Once again we have had a very busy winter and spring, complicated by this year’s odd rainfall patterns. The slight rain the week of November wet the ground and did nothing to bring up the extremely low creek flows and none of the sand bars opened at any of the local creek mouths. However, the near constant rain from December 8th to January 2nd raised creek flows and opened all of the streams in our local area. Due to high water flows and turbulent water, we were not able to access Scott Creek until January 7th, 2003. The Scott Creek Coho collection for the season amounted to one 3 year old male and four 2 year old precocious males. The males were saved for possible breeding with the 4 year old captive brood stock, of which only 2 females developed eggs. Unfortunately none of the eggs were viable. For the first time, this year’s viable sperm from the wild and captive brood stock Coho males were frozen and preserved by Dr. Eric Sturm, NMFS, and are being held in a liquid nitrogen cryogenic tank at the NMFS-Santa Cruz Lab for future use. All the male Coho were genetically typed by Dr. Carlos Garza from the NMFS Santa Cruz lab.

Rainfall in mid February finally increased the San Lorenzo River flows to allow the inflation of the Felton Diversion Dam and the fish trap going into operation on February 16th, 2003. Steelhead were collected from February 17th thru March 20th at which time the City of Santa Cruz had to deflate the dam as a potential terrorist target. Twelve adult female Steelhead and 24 male Steelhead were collected and spawned from the San Lorenzo River and one female Scotts Creek Steelhead and four males were also collected and spawned for this year’s production. Eyed egg production this year is 63,900 Steelhead fry from the San Lorenzo River and 4,600 fry from Scott Creek. No viable Coho Salmon fry survived from this year’s adult collection. An additional 2,700 Steelhead eyed eggs were sent to our STEP education program for distribution to over 120 school classroom incubators.

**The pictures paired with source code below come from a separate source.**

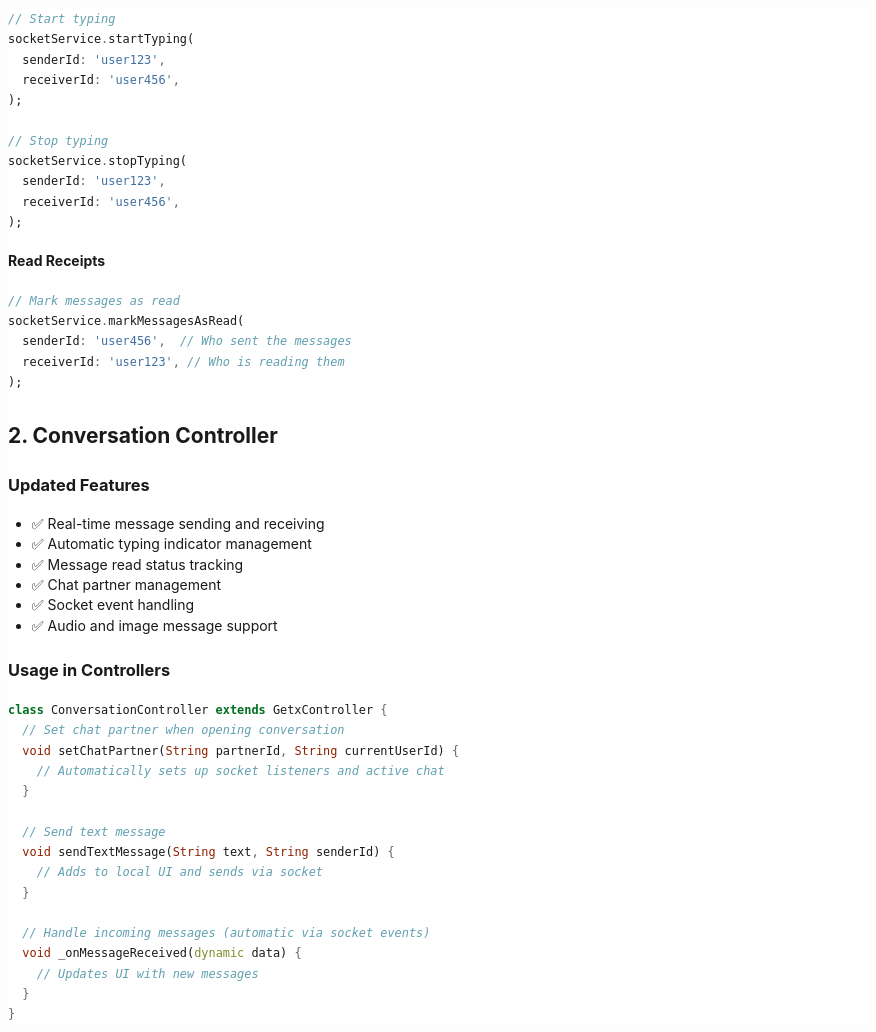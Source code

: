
 ```dart
// Start typing
socketService.startTyping(
  senderId: 'user123',
  receiverId: 'user456',
);

// Stop typing
socketService.stopTyping(
  senderId: 'user123',
  receiverId: 'user456',
);
```

#### Read Receipts

```dart
// Mark messages as read
socketService.markMessagesAsRead(
  senderId: 'user456',  // Who sent the messages
  receiverId: 'user123', // Who is reading them
);
```

## 2. Conversation Controller

### Updated Features

- ✅ Real-time message sending and receiving
- ✅ Automatic typing indicator management
- ✅ Message read status tracking
- ✅ Chat partner management
- ✅ Socket event handling
- ✅ Audio and image message support

### Usage in Controllers

```dart
class ConversationController extends GetxController {
  // Set chat partner when opening conversation
  void setChatPartner(String partnerId, String currentUserId) {
    // Automatically sets up socket listeners and active chat
  }

  // Send text message
  void sendTextMessage(String text, String senderId) {
    // Adds to local UI and sends via socket
  }

  // Handle incoming messages (automatic via socket events)
  void _onMessageReceived(dynamic data) {
    // Updates UI with new messages
  }
}
```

Steelhead and Coho smolts from last year’s brood were planted out this year in late March and the first week of April 2003. With our best Coho production ever and high numbers of natural production being found in Scotts and Gazos Creeks, the hatchery Coho smolts were divided up into groups by the joint NMFS & CDFG Recovery teams to begin reintroduction into the two best candidate local streams this year. The two best candidates for Coho reintroduction were Pescadero Creek in San Mateo County and Aptos Creek in Santa Cruz County. These two creeks were added to our planting list this year. The total 2002 Brood year Coho production of 31,379 fish were planted as follows:

  • Scotts Creek 6,664
  • Waddell Creek 6,120
  • Aptos Creek 7,140
  • Pescadero Creek 11,475

This year’s plants of 2002 Brood year Steelhead into their stream of origin were as follows:

  • Scotts Creek Steelhead 7,457
  • San Lorenzo Steelhead 39,561

I would like to thank all the volunteers who have helped out over the past 6 months, who are too numerous to list. Your contributions are greatly appreciated. I would also like to thank my wife Jan, who still tolerates my long days at the hatchery and the numerous evening meetings.